Grade 3 Students Dive Deep Into D.C. History

You may have heard about some interesting field trips happening at Maury: the Capitol, the National Gallery of Art, and the National Portrait Gallery, coming up in December. When you go to school in Capitol Hill, there’s a lot to see just in your own backyard.

As part of the social studies curriculum in Grade 3, students learn the history and geography of Washington, D.C. They started the unit by reading about D.C. history, including a book called The Capitol Building. Through some careful observation, the students found Maury in one of the photographs in the book.

“This really sparked their interest,” says Ms. Carr, who teaches math, science, and social studies in Grade 3.

Students get a closer look at the plaster model of the Statue of Freedom that sits atop the U.S. Capitol.

Students get a closer look at the plaster model of the Statue of Freedom that sits atop the U.S. Capitol dome.

On trips to Lincoln Park and the Capitol, students learned more about architectural details and how to study statues for meaning and context.

“It’s about really seeing the places that you walk by every day. After reading about George Washington and Abraham Lincoln, students started making the connections: ‘Ahhh, Washington, D.C. and Lincoln Park.’ The kids saw a statue of [Civil War general] Robert Gould Shaw at the Capitol, and asked: ‘Is that who the Shaw neighborhood is named for?’ Our tour guide was impressed!”

Their recent trip to the National Gallery of Art gave students an opportunity not only to see more historical figures, but also to learn how places are represented in art. And art is helping them with their social studies.
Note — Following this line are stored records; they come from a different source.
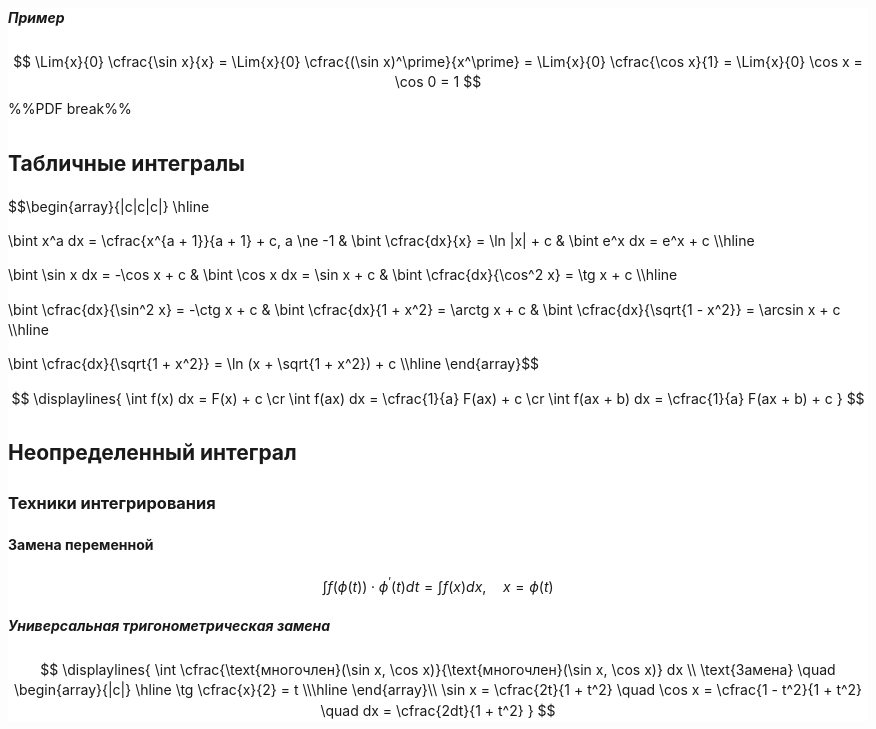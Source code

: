 ##### Пример
$$
\Lim{x}{0} \cfrac{\sin x}{x} = \Lim{x}{0} \cfrac{(\sin x)^\prime}{x^\prime} = \Lim{x}{0} \cfrac{\cos x}{1} = \Lim{x}{0} \cos x = \cos 0 = 1
$$
%%PDF break%% <div style="page-break-after: always;"></div>

## Табличные интегралы
$$\begin{array}{|c|c|c|}
\hline

\bint x^a dx = \cfrac{x^{a + 1}}{a + 1} + c, a \ne -1 &
\bint \cfrac{dx}{x} = \ln |x| + c &
\bint e^x dx = e^x + c
\\\hline

\bint \sin x dx = -\cos x + c &
\bint \cos x dx = \sin x + c &
\bint \cfrac{dx}{\cos^2 x} = \tg x + c
\\\hline

\bint \cfrac{dx}{\sin^2 x} = -\ctg x + c &
\bint \cfrac{dx}{1 + x^2} = \arctg x + c &
\bint \cfrac{dx}{\sqrt{1 - x^2}} = \arcsin x + c
\\\hline

\bint \cfrac{dx}{\sqrt{1 + x^2}} = \ln (x + \sqrt{1 + x^2}) + c
\\\hline
\end{array}$$

$$
\displaylines{
\int f(x) dx = F(x) + c \cr
\int f(ax) dx = \cfrac{1}{a} F(ax) + c \cr
\int f(ax + b) dx = \cfrac{1}{a} F(ax + b) + c
}
$$

## Неопределенный интеграл

### Техники интегрирования
#### Замена переменной
$$\int f(\phi(t)) \cdot \phi^\prime(t) dt = \int f(x) dx, \quad x = \phi (t)$$

##### Универсальная тригонометрическая замена
$$
\displaylines{
	\int \cfrac{\text{многочлен}(\sin x, \cos x)}{\text{многочлен}(\sin x, \cos x)} dx \\
	\text{Замена} \quad \begin{array}{|c|}
		\hline \tg \cfrac{x}{2} = t
		\\\hline
	\end{array}\\
	\sin x = \cfrac{2t}{1 + t^2} \quad 
	\cos x = \cfrac{1 - t^2}{1 + t^2} \quad 
	dx = \cfrac{2dt}{1 + t^2}
}
$$
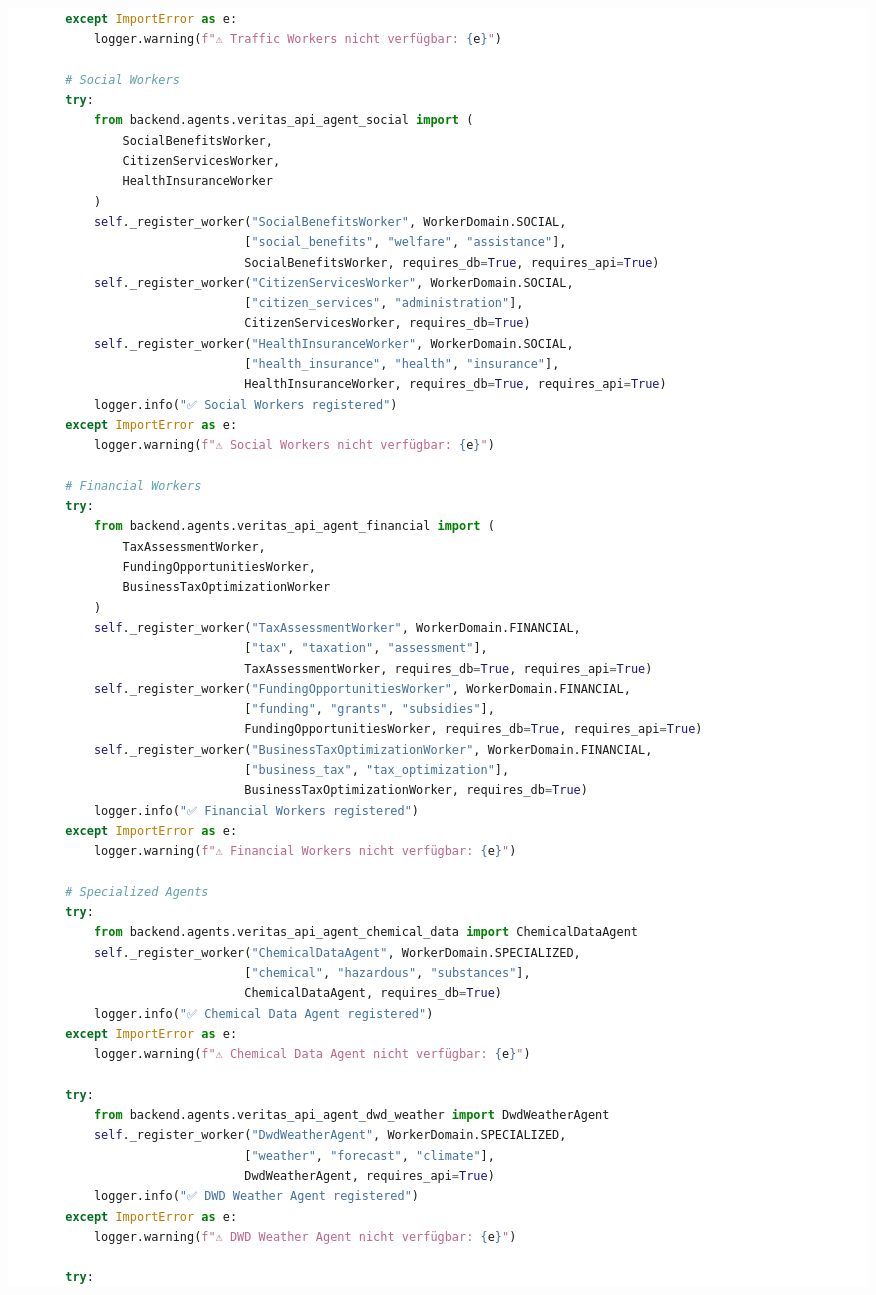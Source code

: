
 ```python
        except ImportError as e:
            logger.warning(f"⚠️ Traffic Workers nicht verfügbar: {e}")
        
        # Social Workers
        try:
            from backend.agents.veritas_api_agent_social import (
                SocialBenefitsWorker,
                CitizenServicesWorker,
                HealthInsuranceWorker
            )
            self._register_worker("SocialBenefitsWorker", WorkerDomain.SOCIAL,
                                 ["social_benefits", "welfare", "assistance"],
                                 SocialBenefitsWorker, requires_db=True, requires_api=True)
            self._register_worker("CitizenServicesWorker", WorkerDomain.SOCIAL,
                                 ["citizen_services", "administration"],
                                 CitizenServicesWorker, requires_db=True)
            self._register_worker("HealthInsuranceWorker", WorkerDomain.SOCIAL,
                                 ["health_insurance", "health", "insurance"],
                                 HealthInsuranceWorker, requires_db=True, requires_api=True)
            logger.info("✅ Social Workers registered")
        except ImportError as e:
            logger.warning(f"⚠️ Social Workers nicht verfügbar: {e}")
        
        # Financial Workers
        try:
            from backend.agents.veritas_api_agent_financial import (
                TaxAssessmentWorker,
                FundingOpportunitiesWorker,
                BusinessTaxOptimizationWorker
            )
            self._register_worker("TaxAssessmentWorker", WorkerDomain.FINANCIAL,
                                 ["tax", "taxation", "assessment"],
                                 TaxAssessmentWorker, requires_db=True, requires_api=True)
            self._register_worker("FundingOpportunitiesWorker", WorkerDomain.FINANCIAL,
                                 ["funding", "grants", "subsidies"],
                                 FundingOpportunitiesWorker, requires_db=True, requires_api=True)
            self._register_worker("BusinessTaxOptimizationWorker", WorkerDomain.FINANCIAL,
                                 ["business_tax", "tax_optimization"],
                                 BusinessTaxOptimizationWorker, requires_db=True)
            logger.info("✅ Financial Workers registered")
        except ImportError as e:
            logger.warning(f"⚠️ Financial Workers nicht verfügbar: {e}")
        
        # Specialized Agents
        try:
            from backend.agents.veritas_api_agent_chemical_data import ChemicalDataAgent
            self._register_worker("ChemicalDataAgent", WorkerDomain.SPECIALIZED,
                                 ["chemical", "hazardous", "substances"],
                                 ChemicalDataAgent, requires_db=True)
            logger.info("✅ Chemical Data Agent registered")
        except ImportError as e:
            logger.warning(f"⚠️ Chemical Data Agent nicht verfügbar: {e}")
        
        try:
            from backend.agents.veritas_api_agent_dwd_weather import DwdWeatherAgent
            self._register_worker("DwdWeatherAgent", WorkerDomain.SPECIALIZED,
                                 ["weather", "forecast", "climate"],
                                 DwdWeatherAgent, requires_api=True)
            logger.info("✅ DWD Weather Agent registered")
        except ImportError as e:
            logger.warning(f"⚠️ DWD Weather Agent nicht verfügbar: {e}")
        
        try:
```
“One of the exciting things I’ve observed is that students are using the skills they’ve learned in art to inform their work in social studies. They’re sketching their ideas and observations as they learn,” says Ms. Carr.
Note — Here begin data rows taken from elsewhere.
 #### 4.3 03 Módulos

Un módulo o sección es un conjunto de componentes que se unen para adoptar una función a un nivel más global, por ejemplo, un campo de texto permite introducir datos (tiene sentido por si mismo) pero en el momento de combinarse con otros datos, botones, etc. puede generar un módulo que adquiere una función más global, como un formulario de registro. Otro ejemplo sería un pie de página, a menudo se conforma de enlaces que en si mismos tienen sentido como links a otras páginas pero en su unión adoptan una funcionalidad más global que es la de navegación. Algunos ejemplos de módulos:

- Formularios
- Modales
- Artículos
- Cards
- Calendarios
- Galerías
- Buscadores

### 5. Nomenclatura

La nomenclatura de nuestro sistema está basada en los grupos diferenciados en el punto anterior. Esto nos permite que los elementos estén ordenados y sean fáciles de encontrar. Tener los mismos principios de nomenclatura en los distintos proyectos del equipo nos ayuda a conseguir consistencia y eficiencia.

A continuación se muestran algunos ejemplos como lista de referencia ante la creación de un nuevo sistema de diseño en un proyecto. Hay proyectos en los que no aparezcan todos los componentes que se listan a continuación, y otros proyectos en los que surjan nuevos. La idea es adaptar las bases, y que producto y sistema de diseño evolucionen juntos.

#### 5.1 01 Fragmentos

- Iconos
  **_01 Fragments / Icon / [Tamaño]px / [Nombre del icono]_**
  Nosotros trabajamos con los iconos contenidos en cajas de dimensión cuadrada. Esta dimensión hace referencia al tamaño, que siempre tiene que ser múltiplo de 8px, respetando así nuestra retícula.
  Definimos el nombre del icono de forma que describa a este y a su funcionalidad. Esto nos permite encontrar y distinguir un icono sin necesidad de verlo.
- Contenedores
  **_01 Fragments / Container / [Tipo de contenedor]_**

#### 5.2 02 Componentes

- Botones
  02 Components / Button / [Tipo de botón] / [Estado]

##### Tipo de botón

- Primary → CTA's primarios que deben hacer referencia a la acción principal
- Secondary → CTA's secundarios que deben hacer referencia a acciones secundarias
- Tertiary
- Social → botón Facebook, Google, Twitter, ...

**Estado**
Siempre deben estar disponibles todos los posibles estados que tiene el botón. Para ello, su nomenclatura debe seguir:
Students will need a comprehensive approach as they complete their ultimate project for this unit: a travel guide. Ms. Carr says that each student will be responsible for creating a guide for a location of their choice in D.C.—for example, a monument, neighborhood, or building—and rendering it in whatever form they choose.

“Whether it’s a booklet, a diorama, or a dance, students will need to conduct research, organize information, and persevere to create their guide. We’re striving for a deeper understanding,” she says.

And now that Ms. Carr’s Donors Choose Project for five new Chromebook laptops has been fully funded, research will be that much easier for students. We can’t wait to see the results!

Featured works: Watson and the Shark (1778) by John Singleton Copley, plaster model of the Statue of Freedom (1863) by Thomas Crawford.

Posted in Maury Messenger Blog.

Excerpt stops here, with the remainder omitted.